A new study of more than 24,000 consumers in 12 countries identifies a massive disconnect between the digital services that banks and businesses are pushing and what consumers actually want.
The report, commissioned by Verint Systems Inc found that customers want to engage with their bank either over the phone or in the branch more than any other sector, but like most industries, banks are investing heavily in digital customer service.
The Digital Tipping Point: How Do Organisations Balance the Demands for Digital and Human Customer Service? report shows that despite the rise in digital customer service channels and options, 79 per cent of consumers prefer the human touch to remain a part of customer service when engaging with brands and service providers. The biggest influence being speed and depth of insight–both which machines just can’t hack yet. Two in three users find customer service online and over mobile lacking in these areas, citing it needs to be more intuitive and better able to serve their needs.
When consumers have a simple customer service request or enquiry, the phone is the most popular option for 22 per cent, while email and SMS come in second. However, as customer service requests become complex, reliance on human interaction increases. More than a third of customers prefer to go in-store for complex enquiries, while another third prefer to connect by phone. The closest digital channel for complex customer service situations is email, but only 7 per cent of consumers opt for this channel.
Alongside the consumer research, Verint also ran comparative research with businesses, asking 1019 organisations worldwide about the digital and traditional customer service channels they are prioritising and investing in. In contrast to customers’ preferred options, these businesses reported they are investing least in traditional channels, such as the phone or in-store.
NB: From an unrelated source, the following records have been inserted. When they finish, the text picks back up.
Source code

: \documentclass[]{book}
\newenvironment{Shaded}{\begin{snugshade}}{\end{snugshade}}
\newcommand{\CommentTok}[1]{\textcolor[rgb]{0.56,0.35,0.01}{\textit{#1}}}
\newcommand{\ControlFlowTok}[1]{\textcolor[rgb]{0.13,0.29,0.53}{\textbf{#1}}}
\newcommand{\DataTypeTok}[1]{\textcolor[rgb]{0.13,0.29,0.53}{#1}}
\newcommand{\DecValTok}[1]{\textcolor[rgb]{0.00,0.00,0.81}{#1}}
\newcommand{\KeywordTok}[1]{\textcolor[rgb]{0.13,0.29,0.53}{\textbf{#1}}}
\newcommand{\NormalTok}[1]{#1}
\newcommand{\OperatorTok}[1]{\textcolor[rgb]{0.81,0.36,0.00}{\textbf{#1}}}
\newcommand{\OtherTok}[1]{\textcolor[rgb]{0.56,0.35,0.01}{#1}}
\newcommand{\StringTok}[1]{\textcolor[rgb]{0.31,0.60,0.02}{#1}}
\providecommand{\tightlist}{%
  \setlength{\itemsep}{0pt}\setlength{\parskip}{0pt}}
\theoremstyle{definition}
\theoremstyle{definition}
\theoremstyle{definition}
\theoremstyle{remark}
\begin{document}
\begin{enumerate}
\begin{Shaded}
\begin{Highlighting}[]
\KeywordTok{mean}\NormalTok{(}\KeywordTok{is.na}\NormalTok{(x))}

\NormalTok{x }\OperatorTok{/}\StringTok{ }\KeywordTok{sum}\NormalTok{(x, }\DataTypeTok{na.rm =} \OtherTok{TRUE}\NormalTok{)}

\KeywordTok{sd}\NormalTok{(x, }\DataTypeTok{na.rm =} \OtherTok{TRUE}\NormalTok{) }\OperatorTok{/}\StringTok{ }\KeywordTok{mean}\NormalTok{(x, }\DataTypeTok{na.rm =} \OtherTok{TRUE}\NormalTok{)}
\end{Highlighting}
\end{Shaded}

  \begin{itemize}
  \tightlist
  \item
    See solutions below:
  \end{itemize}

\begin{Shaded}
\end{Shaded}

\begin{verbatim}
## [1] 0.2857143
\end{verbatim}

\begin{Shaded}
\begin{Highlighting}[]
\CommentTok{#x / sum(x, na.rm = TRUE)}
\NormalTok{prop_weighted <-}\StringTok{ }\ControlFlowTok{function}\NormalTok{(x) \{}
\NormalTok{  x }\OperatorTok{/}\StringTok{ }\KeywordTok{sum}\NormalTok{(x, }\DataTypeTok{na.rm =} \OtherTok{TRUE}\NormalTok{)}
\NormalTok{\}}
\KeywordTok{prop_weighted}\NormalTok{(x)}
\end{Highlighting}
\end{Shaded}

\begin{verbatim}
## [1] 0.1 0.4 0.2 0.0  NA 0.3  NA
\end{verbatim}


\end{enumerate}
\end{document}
According to research firm IDC’s Mary Wardley, this study represents a call-to-action for businesses to better understand their customers’ engagement preferences in order to better serve them. “There continues to be much discussion about the rise of digital and proliferation of mobile. However, as this research shows, human contact is still critical for consumers, increasing the stakes for businesses to strike the right balance in order to effectively service and retain customers, influence sales, and heighten engagement and loyalty,” she said.
Verint’s Dave Capuano believes organisations that tip the balance in favour of digital at the expense of traditional service may risk not keeping their customers happy in the long run. How does this correleate to the 22.9 million banking app downloads in the UK as of January 2016?
It’s all about numbers, according to David Ebstein, head of digital for financial services at EY.
“The British public is voting with its thumbs. Being mobile-enabled is a must, not a maybe, and banks that don’t engage properly with mobile channels risk losing relevance in customer’s lives. The next frontier of innovation will be delivering an exceptional customer experience through mobile, across products and services, and going beyond banking,” he said. While bank branch closures may seem like a step away from face-to-face customer service, ramping up mobile banking could address the very issues that drive consumers away from automation. If mobile banking can work quickly, intuitively, and in a way that can address individual customer concerns, the digital push would make good business sense. Ebstein believes a strong customer service strategy that ties phone, branch and mobile together may be best in the interim.
“The mass migration to mobile banking is an opportunity for banks to better engage with customers and regain trust customer by customer. Competition is intensifying, and successfully joining the dots between mobile, internet and branch banking could make the difference between winning and losing customers.”